Historic South Knoxville: A New Book to Capture the Rich History Across the River

Article by Paul James and Jack Neely

Photography by Knoxville History Project

Originally published in Knoxville City Lifestyle

The Knoxville History Project is nearing completion on Historic South Knoxville, a new community history book to be published late this year. The book will broadly cover all of South Knoxville, but here is a brief look at a few of the district’s notable individuals, industries and communities.  

Twenty years ago, it would have been hard to find a good place to buy a fancy cup of coffee or a decent draft beer across the river. But given the growth and popularity of Ijams Nature Center and the Urban Wilderness, and new businesses and residential projects, South Knoxville is becoming a different place.

Long ago, South Knoxvillians referred to the land as “South America” and often adopted a certain pride in being physically removed from downtown, its separateness worn like a badge of honor.

The first settler on the south side proved to be John Dearmond, who arrived just a few months after Revolutionary War captain and Knoxville founder James White, around 1786. While White set up his fort north of the river, Dearmond established his home on the south side, around where the Henley Bridge is today. Here, a small community known as Iredell thrived for a while, named after a county in North Carolina from which these two frontier settlers came. 

A few months after Knoxville was founded in 1791, Alexander Cunningham secured permission from city commissioners (his father, Paul, was among them) to start a ferry service from the south side across the river. It’s hard to picture today, but the site of Holston Gases is where these and other ferrymen once plied their services.

By the time of the Civil War, South Knoxville was still largely rural, and a difficult landscape to cultivate due to the hills and valleys that still define it. After occupying the city in 1863, the Union Army established several fortifications on those hills, including Fort Stanley and Fort Dickerson. Halfway up the slopes below Fort Stanley, once known as Gobblers Knob, the army also set up a military hospital. It may have been a relatively quiet place for injured soldiers to convalesce.

After the war, Jack Jones ran a ferry here for a time and owned land along what would become Sevier Avenue. He also set up a fairground that included a racetrack run by African American horse fancier, jockey and successful saloonkeeper Cal Johnson, about where Suttree Landing Park is today.

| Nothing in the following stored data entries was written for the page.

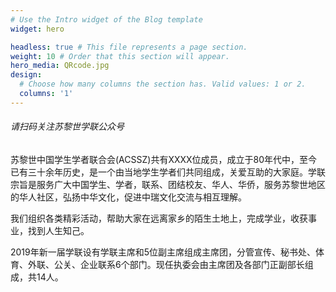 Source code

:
 ```yaml
---
# Use the Intro widget of the Blog template
widget: hero

headless: true # This file represents a page section.
weight: 10 # Order that this section will appear.
hero_media: QRcode.jpg
design:
  # Choose how many columns the section has. Valid values: 1 or 2.
  columns: '1'
---
```

###### 请扫码关注苏黎世学联公众号
苏黎世中国学生学者联合会(ACSSZ)共有XXXX位成员，成立于80年代中，至今已有三十余年历史，是一个由当地学生学者们共同组成，关爱互助的大家庭。学联宗旨是服务广大中国学生、学者，联系、团结校友、华人、华侨，服务苏黎世地区的华人社区，弘扬中华文化，促进中瑞文化交流与相互理解。

我们组织各类精彩活动，帮助大家在远离家乡的陌生土地上，完成学业，收获事业，找到人生知己。

2019年新一届学联设有学联主席和5位副主席组成主席团，分管宣传、秘书处、体育、外联、公关、企业联系6个部门。现任执委会由主席团及各部门正副部长组成，共14人。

By the early 1890s, several churches and schools began to emerge as cornerstones of this community. South Knoxville Presbyterian Church first started in a wooden building opposite where Kern’s Bakery is now. In the basement of that church, the South Knoxville Grammar School first assembled, before a proper one was built overlooking the Tennessee River atop what used to be called Rocky Hill, the lower portion of Gobblers Knob. 

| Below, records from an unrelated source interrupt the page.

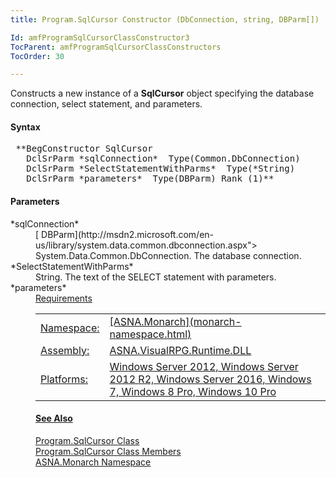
 ```yaml
---
title: Program.SqlCursor Constructor (DbConnection, string, DBParm[])

Id: amfProgramSqlCursorClassConstructor3
TocParent: amfProgramSqlCursorClassConstructors
TocOrder: 30

---
```


Constructs a new instance of a **SqlCursor** object specifying the database connection, select statement, and parameters.

#### Syntax
<pre class="syntax"> **BegConstructor SqlCursor
   DclSrParm *sqlConnection*  Type(Common.DbConnection)
   DclSrParm *SelectStatementWithParms*  Type(*String)
   DclSrParm *parameters*  Type(DBParm) Rank (1)**       </pre>

#### Parameters
<dl>
        <dt>
 *sqlConnection* 
        </dt>
        <dd>
          [
        DBParm](http://msdn2.microsoft.com/en-us/library/system.data.common.dbconnection.aspx">
        System.Data.Common.DbConnection</a>. The database
        connection.</dd>
        <dt>
 *SelectStatementWithParms* 
        </dt>
        <dd>String. The text of the SELECT statement with
        parameters.</dd>
        <dt>
 *parameters* 
        </dt>
        <dd>
          <a href="amfProgramDBParmClass.html). An array containing the statement
        parameters.</dd>
</dl>

#### Requirements
<table class="dttable" cellspacing="0" cellpadding="4" width="60%">
           <colgroup>
            <col width="15%" style="font-weight:bold" />
            <col width="85%" />
          </colgroup>
          <tr>
            <td>Namespace:</td>
            <td>[ASNA.Monarch](monarch-namespace.html)</td>
          </tr>
          <tr>
            <td>Assembly:</td>
            <td>ASNA.VisualRPG.Runtime.DLL</td>
          </tr>
         <tr>
            <td>Platforms:</td>
            <td> Windows Server 2012, Windows Server 2012 R2, Windows Server 2016, Windows 7, Windows 8 Pro, Windows 10 Pro</td>
         </tr>
</table>

<!-- end -->

#### See Also
[ Program.SqlCursor Class](program-sql-cursor-class.html) <br /> [ Program.SqlCursor Class Members](program-sql-cursor-class-members.html) <br /> [ASNA.Monarch Namespace](monarch-namespace.html)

Around the same time, industry began to take hold along the south shore with D.M. Rose Lumber and East Tennessee Packing Company setting up just east of the Gay Street bridge, while to the west would be the Jefferson Woolen Mill and Scottish Lumber (where Scottish Pike derives its name). A little further south, the Vestal Lumber Company and Candoro Marble provided reliable jobs for residents in the often rough and tumble community of Vestal. 

After decades of short-lived bridge projects and some years when there were no bridges at all, the completion of the current Gay Street bridge in 1898 provided a permanent way to cross the river. Despite its recent structural problems, it has lasted for a remarkable 128 years. Streetcar tracks built into the bridge would, in time, provide a connection along Sevier Avenue to a development that began about 1912 on Col. Perez Dickinson’s former 600-acre model farm known as Island Home. With its attractive leafy boulevard, Island Home Park has long been one of South Knoxville’s most desirable residential areas, perhaps even more so today, given the now popular hiking and biking trails close by. Broadway actor John Cullum is just one of several notable Island Home residents. He grew up in the 1930s and ‘40s and lived here with his family while nurturing his acting career in Knoxville.

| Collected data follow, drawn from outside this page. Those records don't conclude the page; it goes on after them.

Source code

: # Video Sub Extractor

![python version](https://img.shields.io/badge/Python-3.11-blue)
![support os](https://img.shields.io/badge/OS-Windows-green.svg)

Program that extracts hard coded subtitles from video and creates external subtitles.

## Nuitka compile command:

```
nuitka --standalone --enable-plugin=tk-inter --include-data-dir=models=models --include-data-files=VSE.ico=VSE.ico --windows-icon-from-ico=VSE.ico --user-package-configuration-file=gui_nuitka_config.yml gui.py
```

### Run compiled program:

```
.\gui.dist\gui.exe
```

After large parts of South Knoxville were annexed by the City of Knoxville in 1917, major road improvement projects spurred new communities. Off Chapman Highway, Lindbergh Forest in what was once known as the Woodlawn Valley, began in the late 1920s, while in the 1940s, closer to city limits, Lake Forest and Colonial Village began around two natural ponds, one of which belonged to longtime farmer Samuel McCall. In the 1950s, South Haven, off Sevierville Pike, developed on land once belonging to the James Dairy Farm. 

Off Alcoa Highway, Lakemoor Hills and Timberlake neighborhoods were planned in part by several men involved with the Great Smoky Mountains National Park movement. They moved to South Knoxville and built homes with clear views of the mountains that so inspired them. 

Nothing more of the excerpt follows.